|
|
|
|
|
by brigade
1477 days ago
|
|
Yeah that's NEON. And there's instructions that literally calculate SHA256 so generalizing that is moot. My point was first, what real benchmarks are there of SVE2's benefits over NEON with mainstream CPUs that M2 would compete against? Unlike AVX-512, NEON was already pretty rich, so the new instructions have rather specialized usefulness. Because outside of servers where little cores don't exist, 256b ALUs in big cores mean 256b registers in little cores, and Cortex-A510 is way smaller than Gracemont. And then you're giving Samsung another opportunity to screw up big.LITTLE... And even the server CPUs with SVE are 2x256b except A64FX which is HPC exclusive, so no better than 4x128b. |
|
The purpose of SVE2 is to simplify the writing of the software that exploits the data parallelism, both when that is done manually and when that is done automatically by an autovectorizing compiler.

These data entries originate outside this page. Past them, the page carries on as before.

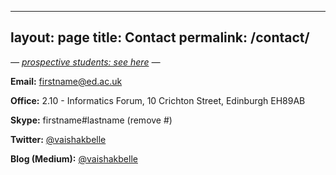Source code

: 
---
layout: page
title: Contact
permalink: /contact/
---



_— [prospective students: see here](https://www.evernote.com/shard/s7/sh/92a524f8-8f2b-4c3d-95da-bd0672557172/ba7d3263fc2ea1498d5fc85e02030184) —_

**Email:** firstname@ed.ac.uk  

**Office:** 2.10 - Informatics Forum, 10 Crichton Street, Edinburgh EH89AB

**Skype:** firstname#lastname (remove #)  

**Twitter:** [@vaishakbelle](https://twitter.com/vaishakbelle)

**Blog (Medium):** [@vaishakbelle](https://medium.com/@vaishakbelle)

With SVE2 it should become much easier to deal with data structures where the sizes and the alignments are not multiples of the ALU width and it will also no longer be necessary to write many alternative code paths, to take advantage of any future better CPUs, like when optimizing for Intel SSE/AVX/AVX2/AVX-512.
There are still a majority of programs that do not utilize as frequently as possible the existing SIMD units. With SVE2, their number should diminish.